• _TASK DIRECTIONS_
Each line with the word "client" must appear in the answer, copied from the records.

• _RECORDS PROVIDED_
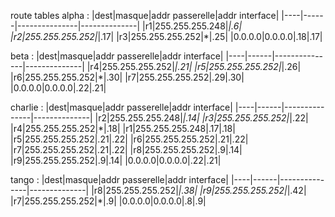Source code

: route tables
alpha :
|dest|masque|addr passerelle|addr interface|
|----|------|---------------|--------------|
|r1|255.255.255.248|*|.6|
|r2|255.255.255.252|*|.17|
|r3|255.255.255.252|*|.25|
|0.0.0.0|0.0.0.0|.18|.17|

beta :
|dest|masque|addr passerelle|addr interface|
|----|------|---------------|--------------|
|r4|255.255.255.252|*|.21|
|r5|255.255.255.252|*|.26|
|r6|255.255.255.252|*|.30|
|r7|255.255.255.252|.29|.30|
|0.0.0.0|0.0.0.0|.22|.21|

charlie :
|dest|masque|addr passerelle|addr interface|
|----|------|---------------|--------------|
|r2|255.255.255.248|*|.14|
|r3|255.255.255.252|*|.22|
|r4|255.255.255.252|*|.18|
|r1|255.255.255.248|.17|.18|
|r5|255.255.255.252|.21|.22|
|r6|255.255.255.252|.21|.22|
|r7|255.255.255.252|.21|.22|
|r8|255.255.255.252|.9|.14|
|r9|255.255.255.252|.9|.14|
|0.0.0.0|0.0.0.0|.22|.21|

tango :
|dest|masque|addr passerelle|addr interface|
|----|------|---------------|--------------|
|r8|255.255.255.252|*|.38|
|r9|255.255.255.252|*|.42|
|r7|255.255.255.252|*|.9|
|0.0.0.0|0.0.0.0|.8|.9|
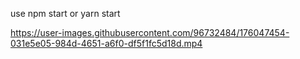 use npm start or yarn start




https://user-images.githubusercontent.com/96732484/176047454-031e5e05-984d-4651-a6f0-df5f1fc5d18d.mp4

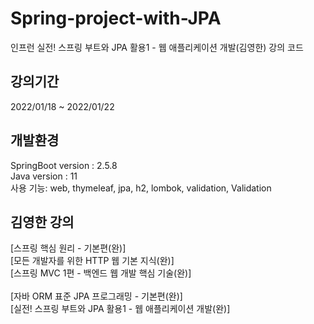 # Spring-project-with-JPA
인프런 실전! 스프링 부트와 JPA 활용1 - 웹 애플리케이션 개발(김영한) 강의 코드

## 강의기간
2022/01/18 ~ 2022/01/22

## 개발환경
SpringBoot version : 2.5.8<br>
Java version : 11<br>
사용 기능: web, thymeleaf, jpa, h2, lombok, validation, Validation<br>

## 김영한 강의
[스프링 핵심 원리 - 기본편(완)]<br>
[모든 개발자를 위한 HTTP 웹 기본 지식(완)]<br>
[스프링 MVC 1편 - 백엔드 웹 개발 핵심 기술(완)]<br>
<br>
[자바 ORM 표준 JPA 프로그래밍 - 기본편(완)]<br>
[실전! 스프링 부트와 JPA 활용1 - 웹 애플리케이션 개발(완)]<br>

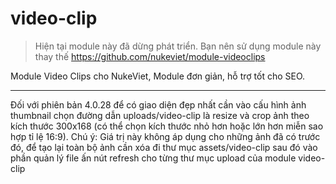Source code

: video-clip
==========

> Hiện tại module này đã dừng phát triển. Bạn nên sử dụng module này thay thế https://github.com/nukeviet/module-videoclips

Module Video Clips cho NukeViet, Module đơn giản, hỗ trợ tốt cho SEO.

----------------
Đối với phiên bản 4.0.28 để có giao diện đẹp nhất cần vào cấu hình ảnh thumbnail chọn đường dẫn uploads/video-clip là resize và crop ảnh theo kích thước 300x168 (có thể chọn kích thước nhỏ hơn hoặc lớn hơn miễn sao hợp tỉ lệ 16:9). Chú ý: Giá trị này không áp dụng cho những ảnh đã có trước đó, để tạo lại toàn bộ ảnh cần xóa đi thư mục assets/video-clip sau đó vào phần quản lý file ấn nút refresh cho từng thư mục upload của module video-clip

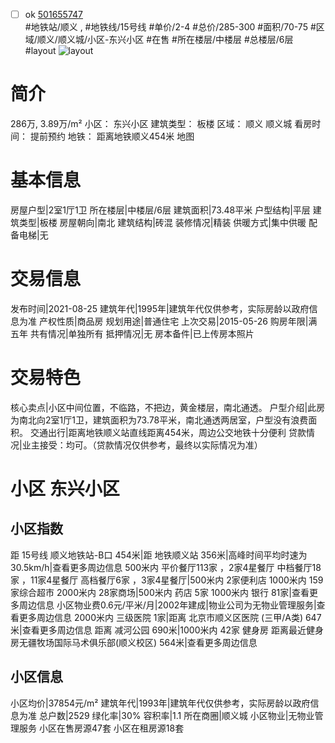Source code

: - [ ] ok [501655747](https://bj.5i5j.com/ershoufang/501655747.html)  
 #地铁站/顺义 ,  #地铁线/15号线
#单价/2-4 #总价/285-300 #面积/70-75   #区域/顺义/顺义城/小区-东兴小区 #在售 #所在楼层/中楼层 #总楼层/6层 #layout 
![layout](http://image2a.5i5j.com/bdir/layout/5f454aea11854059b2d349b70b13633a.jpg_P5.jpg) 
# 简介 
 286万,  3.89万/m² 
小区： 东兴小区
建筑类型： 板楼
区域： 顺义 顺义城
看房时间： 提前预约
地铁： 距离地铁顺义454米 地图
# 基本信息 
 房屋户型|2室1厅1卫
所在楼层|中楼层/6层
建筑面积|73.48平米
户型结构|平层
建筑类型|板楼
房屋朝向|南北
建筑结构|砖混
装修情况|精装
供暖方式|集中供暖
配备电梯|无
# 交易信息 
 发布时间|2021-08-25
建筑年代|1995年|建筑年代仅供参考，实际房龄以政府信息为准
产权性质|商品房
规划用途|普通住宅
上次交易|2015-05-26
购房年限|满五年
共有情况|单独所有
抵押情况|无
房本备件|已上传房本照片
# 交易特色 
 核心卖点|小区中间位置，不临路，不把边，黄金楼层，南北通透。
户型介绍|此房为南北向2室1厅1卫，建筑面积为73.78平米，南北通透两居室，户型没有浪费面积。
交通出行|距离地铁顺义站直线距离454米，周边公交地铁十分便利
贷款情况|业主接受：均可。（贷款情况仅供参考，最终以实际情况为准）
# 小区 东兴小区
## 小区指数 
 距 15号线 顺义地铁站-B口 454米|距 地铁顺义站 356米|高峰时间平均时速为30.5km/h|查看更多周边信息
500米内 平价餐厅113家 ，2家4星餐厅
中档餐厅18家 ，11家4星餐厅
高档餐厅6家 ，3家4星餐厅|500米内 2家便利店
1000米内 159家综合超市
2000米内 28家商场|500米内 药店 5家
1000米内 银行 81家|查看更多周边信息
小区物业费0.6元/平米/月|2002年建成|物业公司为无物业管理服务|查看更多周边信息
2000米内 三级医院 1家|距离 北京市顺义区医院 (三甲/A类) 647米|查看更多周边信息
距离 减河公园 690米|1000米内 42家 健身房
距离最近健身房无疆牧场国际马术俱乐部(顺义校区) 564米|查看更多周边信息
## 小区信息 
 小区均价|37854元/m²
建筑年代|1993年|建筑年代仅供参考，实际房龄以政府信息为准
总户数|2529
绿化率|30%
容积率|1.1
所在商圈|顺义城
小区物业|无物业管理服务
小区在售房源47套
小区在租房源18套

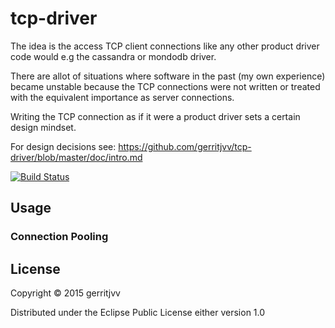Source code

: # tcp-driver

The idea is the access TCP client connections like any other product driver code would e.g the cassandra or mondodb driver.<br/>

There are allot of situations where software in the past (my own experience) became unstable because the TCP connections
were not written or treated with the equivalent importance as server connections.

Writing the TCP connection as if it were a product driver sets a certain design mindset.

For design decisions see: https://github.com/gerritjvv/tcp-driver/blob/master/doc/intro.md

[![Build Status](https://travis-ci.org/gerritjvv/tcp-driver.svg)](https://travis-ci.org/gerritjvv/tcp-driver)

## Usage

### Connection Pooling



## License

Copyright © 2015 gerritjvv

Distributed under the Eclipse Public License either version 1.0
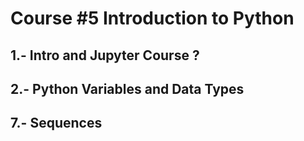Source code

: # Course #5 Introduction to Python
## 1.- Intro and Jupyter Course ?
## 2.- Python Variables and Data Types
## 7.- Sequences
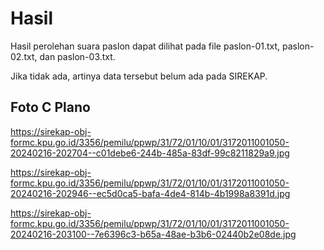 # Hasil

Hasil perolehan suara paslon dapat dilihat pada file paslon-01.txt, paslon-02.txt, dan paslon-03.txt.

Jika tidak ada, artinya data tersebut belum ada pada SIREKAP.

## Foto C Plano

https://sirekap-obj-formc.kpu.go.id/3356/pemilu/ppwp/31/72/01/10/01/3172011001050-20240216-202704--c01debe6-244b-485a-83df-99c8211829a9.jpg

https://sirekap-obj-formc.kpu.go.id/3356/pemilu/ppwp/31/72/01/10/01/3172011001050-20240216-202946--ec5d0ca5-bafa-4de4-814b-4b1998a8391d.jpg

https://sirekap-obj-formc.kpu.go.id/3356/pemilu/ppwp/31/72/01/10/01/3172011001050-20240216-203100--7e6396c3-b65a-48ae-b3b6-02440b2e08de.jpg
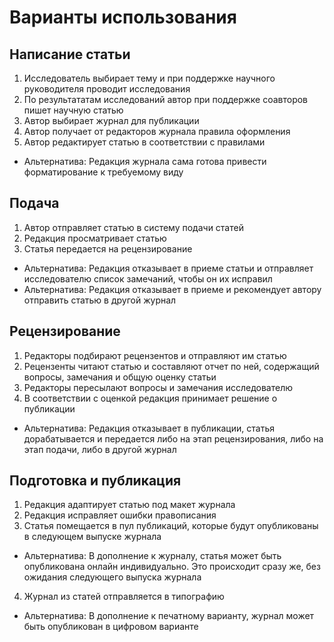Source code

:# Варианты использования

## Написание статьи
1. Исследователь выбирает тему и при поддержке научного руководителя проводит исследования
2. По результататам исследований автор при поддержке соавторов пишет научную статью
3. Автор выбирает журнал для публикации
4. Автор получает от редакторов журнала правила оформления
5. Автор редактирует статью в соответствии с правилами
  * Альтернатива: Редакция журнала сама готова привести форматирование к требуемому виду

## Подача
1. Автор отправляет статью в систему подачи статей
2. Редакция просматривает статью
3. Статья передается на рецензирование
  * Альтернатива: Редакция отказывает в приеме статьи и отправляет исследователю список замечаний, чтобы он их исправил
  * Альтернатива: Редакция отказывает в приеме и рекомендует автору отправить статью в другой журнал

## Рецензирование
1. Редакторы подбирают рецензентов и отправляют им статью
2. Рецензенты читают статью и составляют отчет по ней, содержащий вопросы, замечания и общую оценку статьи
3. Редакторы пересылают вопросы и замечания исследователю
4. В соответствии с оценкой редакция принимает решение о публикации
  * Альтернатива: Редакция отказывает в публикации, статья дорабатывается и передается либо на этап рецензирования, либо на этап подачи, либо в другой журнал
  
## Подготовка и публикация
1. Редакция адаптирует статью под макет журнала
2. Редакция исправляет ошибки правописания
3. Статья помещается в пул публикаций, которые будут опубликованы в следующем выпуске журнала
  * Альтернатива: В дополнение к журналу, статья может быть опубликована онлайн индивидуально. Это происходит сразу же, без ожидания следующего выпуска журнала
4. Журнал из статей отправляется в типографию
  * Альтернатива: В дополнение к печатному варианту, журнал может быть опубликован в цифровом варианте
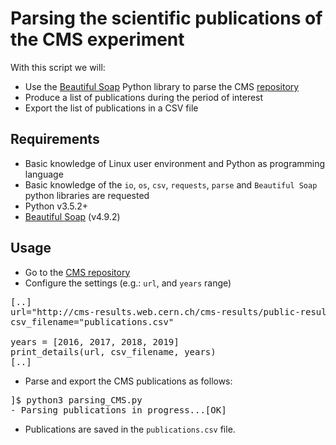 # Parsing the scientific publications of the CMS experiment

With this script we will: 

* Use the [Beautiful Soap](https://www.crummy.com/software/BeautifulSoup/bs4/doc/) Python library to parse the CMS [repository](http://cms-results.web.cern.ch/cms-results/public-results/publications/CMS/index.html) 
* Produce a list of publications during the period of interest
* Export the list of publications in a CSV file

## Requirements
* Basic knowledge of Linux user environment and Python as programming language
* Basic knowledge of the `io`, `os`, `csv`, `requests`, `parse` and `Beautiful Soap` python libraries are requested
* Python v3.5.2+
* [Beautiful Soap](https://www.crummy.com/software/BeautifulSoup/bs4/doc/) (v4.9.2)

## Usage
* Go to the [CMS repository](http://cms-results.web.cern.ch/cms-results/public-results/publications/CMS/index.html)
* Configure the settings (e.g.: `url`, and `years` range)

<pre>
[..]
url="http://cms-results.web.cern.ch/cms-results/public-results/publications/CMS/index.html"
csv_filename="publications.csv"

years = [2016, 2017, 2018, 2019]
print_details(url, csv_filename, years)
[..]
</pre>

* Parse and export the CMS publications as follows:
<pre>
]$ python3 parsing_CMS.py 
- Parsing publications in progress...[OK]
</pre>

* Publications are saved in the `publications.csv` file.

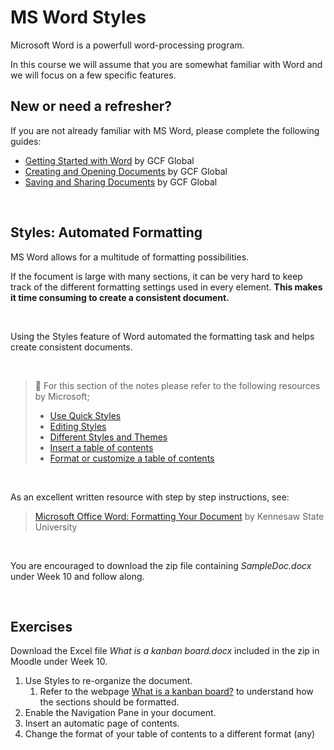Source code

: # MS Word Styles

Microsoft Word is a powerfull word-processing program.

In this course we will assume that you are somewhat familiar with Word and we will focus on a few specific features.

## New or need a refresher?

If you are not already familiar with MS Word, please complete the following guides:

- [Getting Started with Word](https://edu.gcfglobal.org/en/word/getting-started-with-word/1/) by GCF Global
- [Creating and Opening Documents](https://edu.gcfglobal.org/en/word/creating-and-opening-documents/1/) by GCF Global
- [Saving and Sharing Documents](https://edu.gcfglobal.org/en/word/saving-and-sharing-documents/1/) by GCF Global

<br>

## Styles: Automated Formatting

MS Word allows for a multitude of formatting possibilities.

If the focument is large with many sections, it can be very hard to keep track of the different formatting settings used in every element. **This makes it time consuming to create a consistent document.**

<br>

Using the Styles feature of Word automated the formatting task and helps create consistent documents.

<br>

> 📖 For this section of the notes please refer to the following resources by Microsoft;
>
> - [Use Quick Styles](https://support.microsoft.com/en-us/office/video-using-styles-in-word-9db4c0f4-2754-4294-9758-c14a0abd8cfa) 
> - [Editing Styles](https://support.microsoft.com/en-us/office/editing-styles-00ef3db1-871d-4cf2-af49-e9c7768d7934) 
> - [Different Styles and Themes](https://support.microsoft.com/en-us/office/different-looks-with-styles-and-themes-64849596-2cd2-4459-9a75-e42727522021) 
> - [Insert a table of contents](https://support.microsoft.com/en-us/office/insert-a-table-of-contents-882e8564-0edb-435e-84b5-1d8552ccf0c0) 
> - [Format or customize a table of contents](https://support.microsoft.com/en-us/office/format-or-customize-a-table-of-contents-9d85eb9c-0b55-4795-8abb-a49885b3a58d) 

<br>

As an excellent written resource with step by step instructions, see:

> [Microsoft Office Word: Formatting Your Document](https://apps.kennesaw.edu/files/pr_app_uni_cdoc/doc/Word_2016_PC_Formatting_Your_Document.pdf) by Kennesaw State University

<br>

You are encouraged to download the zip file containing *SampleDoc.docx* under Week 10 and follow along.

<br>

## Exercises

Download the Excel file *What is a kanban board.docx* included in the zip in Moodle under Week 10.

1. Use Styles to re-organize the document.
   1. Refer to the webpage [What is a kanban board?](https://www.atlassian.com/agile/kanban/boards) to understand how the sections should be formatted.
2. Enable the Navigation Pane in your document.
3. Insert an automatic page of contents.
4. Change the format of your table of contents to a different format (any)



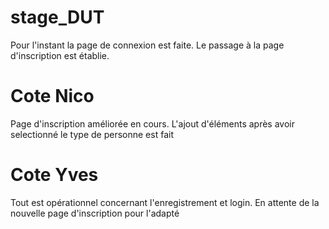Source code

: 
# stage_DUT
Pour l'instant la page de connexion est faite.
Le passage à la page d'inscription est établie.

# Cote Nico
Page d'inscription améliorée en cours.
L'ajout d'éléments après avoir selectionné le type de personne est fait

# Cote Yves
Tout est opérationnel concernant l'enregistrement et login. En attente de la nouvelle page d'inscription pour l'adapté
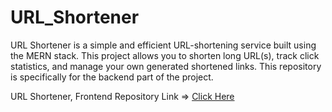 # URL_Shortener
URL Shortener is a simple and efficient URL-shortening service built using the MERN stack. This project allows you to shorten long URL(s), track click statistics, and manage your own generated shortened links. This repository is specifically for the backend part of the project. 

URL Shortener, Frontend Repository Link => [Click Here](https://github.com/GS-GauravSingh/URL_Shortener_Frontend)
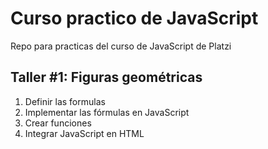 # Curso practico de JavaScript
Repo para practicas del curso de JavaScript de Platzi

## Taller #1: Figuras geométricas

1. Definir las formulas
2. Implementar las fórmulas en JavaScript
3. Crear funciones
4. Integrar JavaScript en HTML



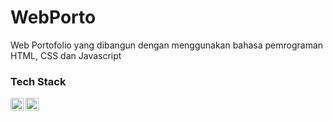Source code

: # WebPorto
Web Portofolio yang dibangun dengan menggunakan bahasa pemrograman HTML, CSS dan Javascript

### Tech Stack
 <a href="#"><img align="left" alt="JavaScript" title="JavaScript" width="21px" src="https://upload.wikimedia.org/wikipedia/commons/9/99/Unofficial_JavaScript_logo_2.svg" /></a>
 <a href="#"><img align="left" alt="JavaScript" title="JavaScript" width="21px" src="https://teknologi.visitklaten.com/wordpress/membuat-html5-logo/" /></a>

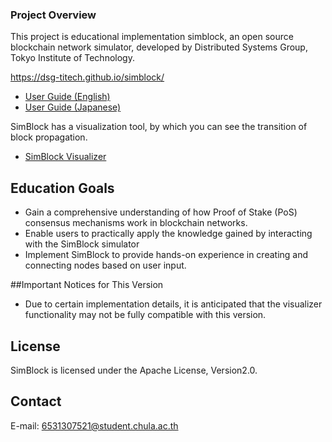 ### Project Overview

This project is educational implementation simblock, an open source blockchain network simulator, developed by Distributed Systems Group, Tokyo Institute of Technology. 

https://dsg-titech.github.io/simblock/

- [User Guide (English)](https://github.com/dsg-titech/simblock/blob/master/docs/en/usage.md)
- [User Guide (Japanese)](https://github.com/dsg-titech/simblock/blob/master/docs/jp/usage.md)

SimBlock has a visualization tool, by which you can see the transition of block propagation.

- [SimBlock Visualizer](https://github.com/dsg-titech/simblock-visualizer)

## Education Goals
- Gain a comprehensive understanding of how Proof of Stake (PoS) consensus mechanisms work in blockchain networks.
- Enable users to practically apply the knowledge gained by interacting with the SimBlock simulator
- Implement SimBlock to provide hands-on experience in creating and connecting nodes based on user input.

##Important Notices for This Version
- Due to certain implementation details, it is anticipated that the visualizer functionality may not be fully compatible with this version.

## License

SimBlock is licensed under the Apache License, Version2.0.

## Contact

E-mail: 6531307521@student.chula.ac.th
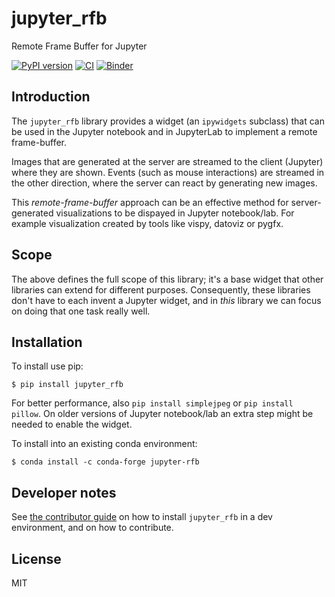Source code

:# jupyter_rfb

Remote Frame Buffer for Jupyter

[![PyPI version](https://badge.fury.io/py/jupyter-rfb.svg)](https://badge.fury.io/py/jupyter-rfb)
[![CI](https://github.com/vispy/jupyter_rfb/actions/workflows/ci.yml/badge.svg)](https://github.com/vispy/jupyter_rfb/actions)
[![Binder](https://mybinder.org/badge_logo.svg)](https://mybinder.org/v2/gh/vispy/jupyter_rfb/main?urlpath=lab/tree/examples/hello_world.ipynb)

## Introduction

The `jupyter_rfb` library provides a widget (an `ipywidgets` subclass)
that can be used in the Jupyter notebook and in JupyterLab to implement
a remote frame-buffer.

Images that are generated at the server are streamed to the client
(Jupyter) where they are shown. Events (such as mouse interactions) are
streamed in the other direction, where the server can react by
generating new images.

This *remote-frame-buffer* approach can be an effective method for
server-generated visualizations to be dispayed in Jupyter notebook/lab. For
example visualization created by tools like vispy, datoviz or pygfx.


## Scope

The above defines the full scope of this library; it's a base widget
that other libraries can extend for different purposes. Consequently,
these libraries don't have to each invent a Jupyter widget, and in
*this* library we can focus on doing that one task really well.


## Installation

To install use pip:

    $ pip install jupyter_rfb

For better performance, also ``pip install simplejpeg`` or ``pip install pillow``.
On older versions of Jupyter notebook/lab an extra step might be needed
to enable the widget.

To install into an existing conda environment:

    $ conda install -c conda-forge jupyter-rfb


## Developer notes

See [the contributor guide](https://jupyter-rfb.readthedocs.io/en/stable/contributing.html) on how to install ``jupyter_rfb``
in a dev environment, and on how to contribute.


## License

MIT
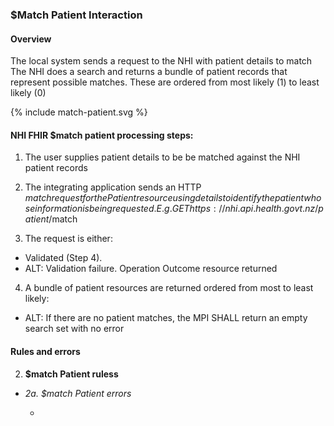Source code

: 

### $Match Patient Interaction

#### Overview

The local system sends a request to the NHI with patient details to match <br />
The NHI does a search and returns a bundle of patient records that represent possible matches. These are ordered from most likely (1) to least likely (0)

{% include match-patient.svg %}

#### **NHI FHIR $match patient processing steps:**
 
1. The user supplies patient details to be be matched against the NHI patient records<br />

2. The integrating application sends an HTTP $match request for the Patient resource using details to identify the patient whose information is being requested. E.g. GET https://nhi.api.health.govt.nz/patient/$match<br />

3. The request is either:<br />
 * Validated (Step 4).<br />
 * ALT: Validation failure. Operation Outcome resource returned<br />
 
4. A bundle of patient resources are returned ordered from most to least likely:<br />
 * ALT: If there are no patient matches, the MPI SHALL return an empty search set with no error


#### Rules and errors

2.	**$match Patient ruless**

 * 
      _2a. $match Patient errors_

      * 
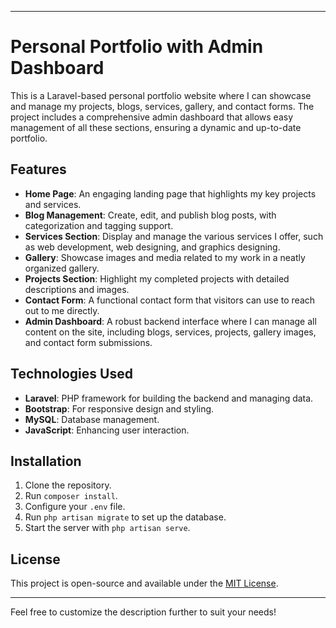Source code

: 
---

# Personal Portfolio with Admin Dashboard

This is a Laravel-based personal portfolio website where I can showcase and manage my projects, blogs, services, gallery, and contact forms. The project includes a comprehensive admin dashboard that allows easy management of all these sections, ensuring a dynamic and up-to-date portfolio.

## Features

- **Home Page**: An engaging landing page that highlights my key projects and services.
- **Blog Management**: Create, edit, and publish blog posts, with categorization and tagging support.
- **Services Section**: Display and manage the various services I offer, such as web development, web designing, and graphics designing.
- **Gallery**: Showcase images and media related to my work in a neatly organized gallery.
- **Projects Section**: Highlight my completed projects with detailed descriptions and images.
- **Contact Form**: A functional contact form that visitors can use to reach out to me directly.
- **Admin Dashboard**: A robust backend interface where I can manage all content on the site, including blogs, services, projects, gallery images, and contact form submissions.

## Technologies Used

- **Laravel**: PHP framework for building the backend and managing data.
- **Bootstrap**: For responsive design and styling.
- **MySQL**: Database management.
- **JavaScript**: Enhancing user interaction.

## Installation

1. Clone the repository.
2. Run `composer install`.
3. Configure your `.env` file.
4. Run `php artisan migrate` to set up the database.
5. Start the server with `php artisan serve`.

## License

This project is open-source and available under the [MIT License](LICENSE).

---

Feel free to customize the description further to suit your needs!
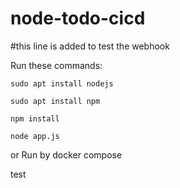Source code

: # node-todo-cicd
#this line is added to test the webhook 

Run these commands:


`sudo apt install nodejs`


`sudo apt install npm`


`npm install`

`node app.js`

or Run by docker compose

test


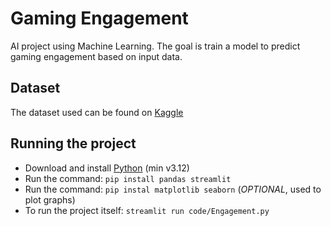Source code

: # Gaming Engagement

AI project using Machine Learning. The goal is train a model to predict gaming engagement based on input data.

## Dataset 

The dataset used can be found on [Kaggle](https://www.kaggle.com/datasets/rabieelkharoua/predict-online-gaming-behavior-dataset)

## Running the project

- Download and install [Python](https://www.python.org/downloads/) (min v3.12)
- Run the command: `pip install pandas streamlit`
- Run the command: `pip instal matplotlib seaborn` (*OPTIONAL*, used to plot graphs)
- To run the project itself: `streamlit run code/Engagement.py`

• _REPLY_
The idea is the access TCP client connections like any other product driver code would e.g the cassandra or mondodb driver.<br/>
Images that are generated at the server are streamed to the client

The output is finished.